As part of the “Let’s take on the future by pooling our energy” project, we present two managers, one working in the private sector and the other in an NPO, who apply the principles of emotional intelligence in their activities. They were able to develop these skills thanks to scholarships offered by Énergir to take the École d’Entrepreneurship de Beauce training program and acquire the tools they needed to achieve their objectives in a context of economic recovery.
How did cultivating this emotional intelligence enable these managers to navigate the crisis?
One of the keys to success
In Trois-Rivières, Annie Hardy has been managing her own business for 13 years now. As president of the Belles de nuit, belles de jour store and Ajustez-moi clinic, she has had to deal with closing her store for several months because of the measures implemented by the government. With employee retention essential to her organization’s survival, emotional intelligence enabled her to positively motivate and influence the troops.
Indeed, according to Daniel Goleman, PhD in psychology, for two-thirds of businesses, performance improves because of the manager’s emotional skills. So building a solid foundation with one’s team begins with authentic, effective management that places employees at the centre of the business’s activities.
In Montréal’s Centre-Sud neighbourhood, experienced administrator Francyne Charette is general manager of the NPO Ruelle de l’avenir. To redefine herself and become a driver of mobilization and change, she wanted to gain a clearer vision of her role through new management tools:
“It’s been a difficult year, really unusual, where I found myself in a precarious situation and had to act quickly and prepare for the new school year, because abandoning the students and teachers was not an option for me.
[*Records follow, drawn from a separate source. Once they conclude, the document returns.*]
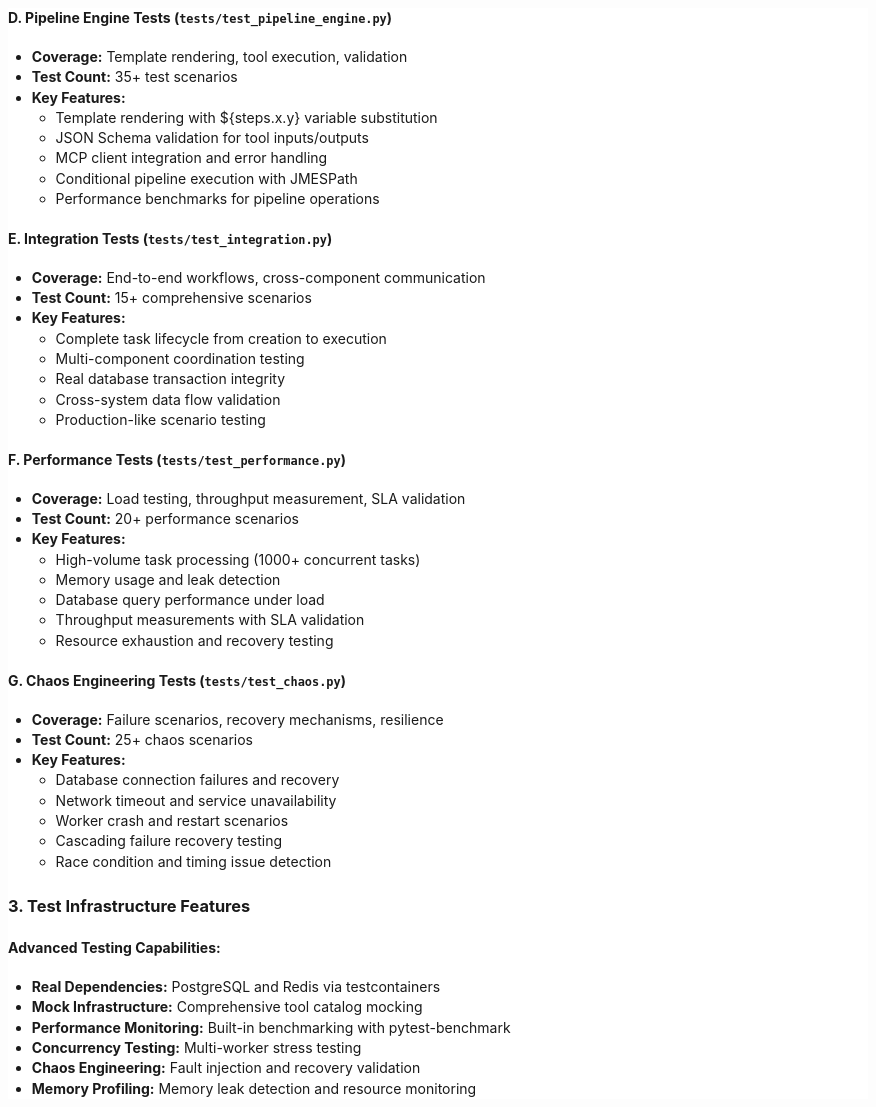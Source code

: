 #### D. Pipeline Engine Tests (`tests/test_pipeline_engine.py`)
- **Coverage:** Template rendering, tool execution, validation
- **Test Count:** 35+ test scenarios
- **Key Features:**
  - Template rendering with ${steps.x.y} variable substitution
  - JSON Schema validation for tool inputs/outputs
  - MCP client integration and error handling
  - Conditional pipeline execution with JMESPath
  - Performance benchmarks for pipeline operations

#### E. Integration Tests (`tests/test_integration.py`)
- **Coverage:** End-to-end workflows, cross-component communication
- **Test Count:** 15+ comprehensive scenarios
- **Key Features:**
  - Complete task lifecycle from creation to execution
  - Multi-component coordination testing
  - Real database transaction integrity
  - Cross-system data flow validation
  - Production-like scenario testing

#### F. Performance Tests (`tests/test_performance.py`)
- **Coverage:** Load testing, throughput measurement, SLA validation
- **Test Count:** 20+ performance scenarios
- **Key Features:**
  - High-volume task processing (1000+ concurrent tasks)
  - Memory usage and leak detection
  - Database query performance under load
  - Throughput measurements with SLA validation
  - Resource exhaustion and recovery testing

#### G. Chaos Engineering Tests (`tests/test_chaos.py`)
- **Coverage:** Failure scenarios, recovery mechanisms, resilience
- **Test Count:** 25+ chaos scenarios
- **Key Features:**
  - Database connection failures and recovery
  - Network timeout and service unavailability
  - Worker crash and restart scenarios
  - Cascading failure recovery testing
  - Race condition and timing issue detection

### 3. Test Infrastructure Features

#### Advanced Testing Capabilities:
- **Real Dependencies:** PostgreSQL and Redis via testcontainers
- **Mock Infrastructure:** Comprehensive tool catalog mocking
- **Performance Monitoring:** Built-in benchmarking with pytest-benchmark
- **Concurrency Testing:** Multi-worker stress testing
- **Chaos Engineering:** Fault injection and recovery validation
- **Memory Profiling:** Memory leak detection and resource monitoring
Without any of my usual reference points, the managerial skill of emotional intelligence allowed me to engage and mobilize my employees, taking into account all of our challenges and being transparent with them about the next steps.”
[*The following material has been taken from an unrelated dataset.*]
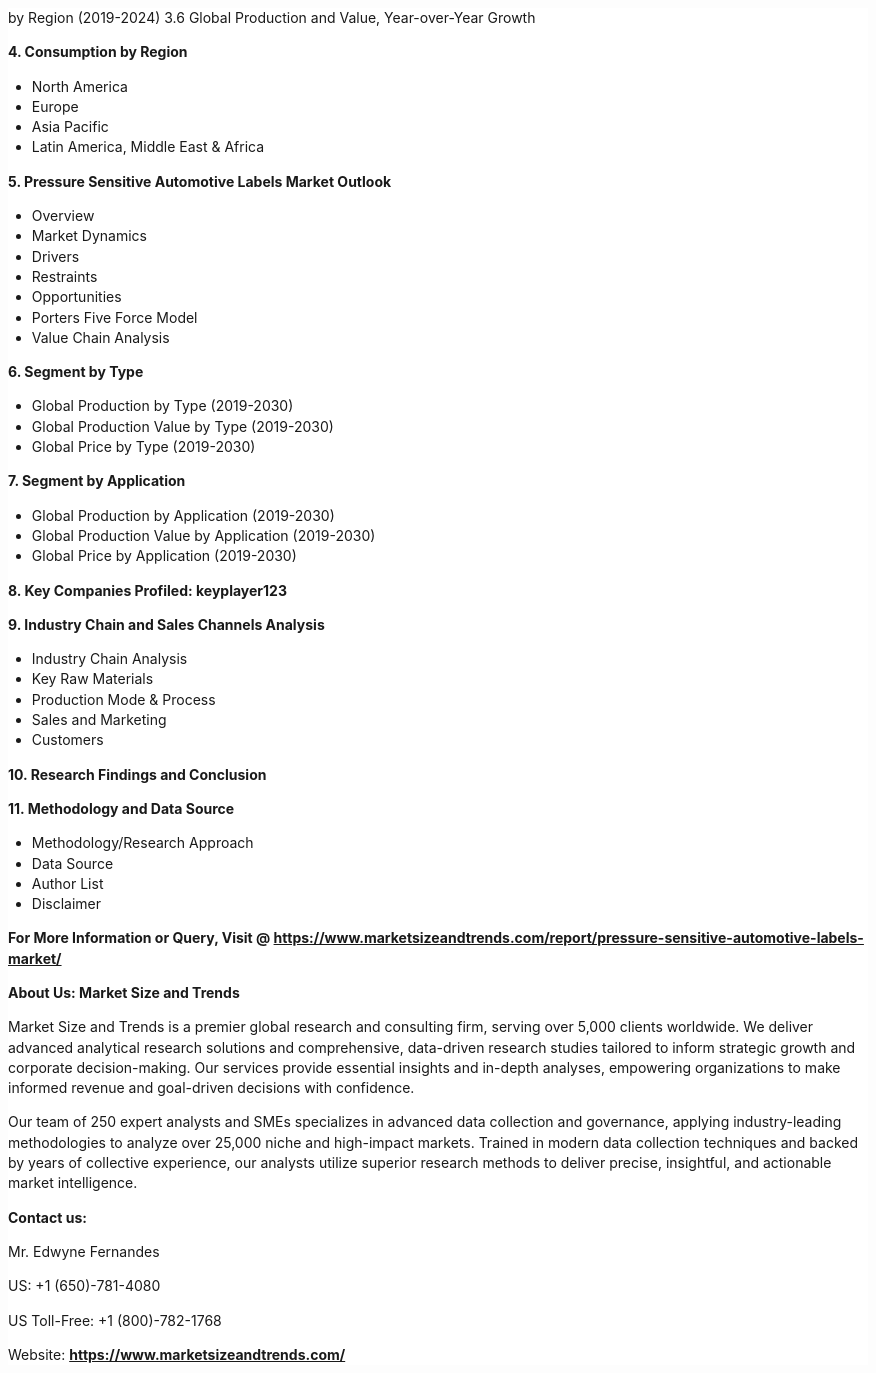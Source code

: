 by Region (2019-2024) 3.6 Global Production and Value, Year-over-Year Growth</li></ul><p><strong>4. Consumption by Region</strong></p><ul><li>North America</li><li>Europe</li><li>Asia Pacific</li><li>Latin America, Middle East &amp; Africa</li></ul><p><strong>5. Pressure Sensitive Automotive Labels Market Outlook</strong></p><ul><li>Overview</li><li>Market Dynamics</li><li>Drivers</li><li>Restraints</li><li>Opportunities</li><li>Porters Five Force Model</li><li>Value Chain Analysis&nbsp;</li></ul><p><strong>6. Segment by Type</strong></p><ul><li>Global Production by Type (2019-2030)</li><li>Global Production Value by Type (2019-2030)</li><li>Global Price by Type (2019-2030)</li></ul><p><strong>7. Segment by Application</strong></p><ul><li>Global Production by Application (2019-2030)</li><li>Global Production Value by Application (2019-2030)</li><li>Global Price by Application (2019-2030)</li></ul><p><strong>8. Key Companies Profiled: keyplayer123</strong></p><p><strong>9. Industry Chain and Sales Channels Analysis</strong></p><ul><li>Industry Chain Analysis</li><li>Key Raw Materials</li><li>Production Mode &amp; Process</li><li>Sales and Marketing</li><li>Customers</li></ul><p><strong>10. Research Findings and Conclusion</strong></p><p><strong>11. Methodology and Data Source</strong></p><ul><li>Methodology/Research Approach</li><li>Data Source</li><li>Author List</li><li>Disclaimer</li></ul></p><p><strong>For More Information or Query, Visit @ <a href="https://www.marketsizeandtrends.com/report/pressure-sensitive-automotive-labels-market/">https://www.marketsizeandtrends.com/report/pressure-sensitive-automotive-labels-market/</a></strong></p><p><strong>About Us: Market Size and Trends</strong></p><p>Market Size and Trends is a premier global research and consulting firm, serving over 5,000 clients worldwide. We deliver advanced analytical research solutions and comprehensive, data-driven research studies tailored to inform strategic growth and corporate decision-making. Our services provide essential insights and in-depth analyses, empowering organizations to make informed revenue and goal-driven decisions with confidence.</p><p>Our team of 250 expert analysts and SMEs specializes in advanced data collection and governance, applying industry-leading methodologies to analyze over 25,000 niche and high-impact markets. Trained in modern data collection techniques and backed by years of collective experience, our analysts utilize superior research methods to deliver precise, insightful, and actionable market intelligence.</p><p><strong>Contact us:</strong></p><p>Mr. Edwyne Fernandes</p><p>US: +1 (650)-781-4080</p><p>US Toll-Free: +1 (800)-782-1768</p><p>Website: <strong><a href="https://www.marketsizeandtrends.com/">https://www.marketsizeandtrends.com/</a></strong></p>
Delegating and defining roles
At the heart of the concept of emotional intelligence is communicating with others. As Annie Hardy and Francyne Charette learned during their training, managers have to adapt their language and way of communicating to optimize their interactions, especially with employees: asking their opinion, sharing information, involving them tangibly in projects or decision-making processes can be differentiating factors. Why? Because at the centre of a manager’s emotional intelligence is also the idea of surrounding oneself with allies who will help move the organization toward its objectives. Developing this sense of belonging by engaging and mobilizing employees positively impacts performance. As Francyne Charette notes: “Delegating and defining roles are actions that generate a tremendous amount of added value in teams.”
In short, Annie Hardy and Francyne Charette have strengthened their managerial skills and abilities by letting emotional intelligence drive their management approach. The concepts they learned led them to discover new aspects of their personality, which will enable them to be better leaders and more fully leverage opportunities.
Which goes to show that, despite two completely different organizational realities, emotional intelligence is part of what defines good managerial practices. Needless to say, emotional intelligence, in building solid relationships, is a crucial skill for ensuring an organization’s longevity.
A stimulating path for the Québec economy
To contribute to a fair, equitable and prosperous economic recovery, Énergir has set up a training program with the theme Let’s take on the future, in collaboration with the École d’Entrepreneurship de Beauce. Through this program, 46 participating leaders from across Québec, whose companies and organizations have fewer than 200 employees, benefit from grants that help them to face the challenges of the current economic situation.
 The Future of Jobs Report (2018), http://www3.weforum.org/docs/WEF_Future_of_Jobs_2018.pdf.
 Goleman, D. (1995) Emotional Intelligence: Why It Can Matter More Than IQ. 352 p.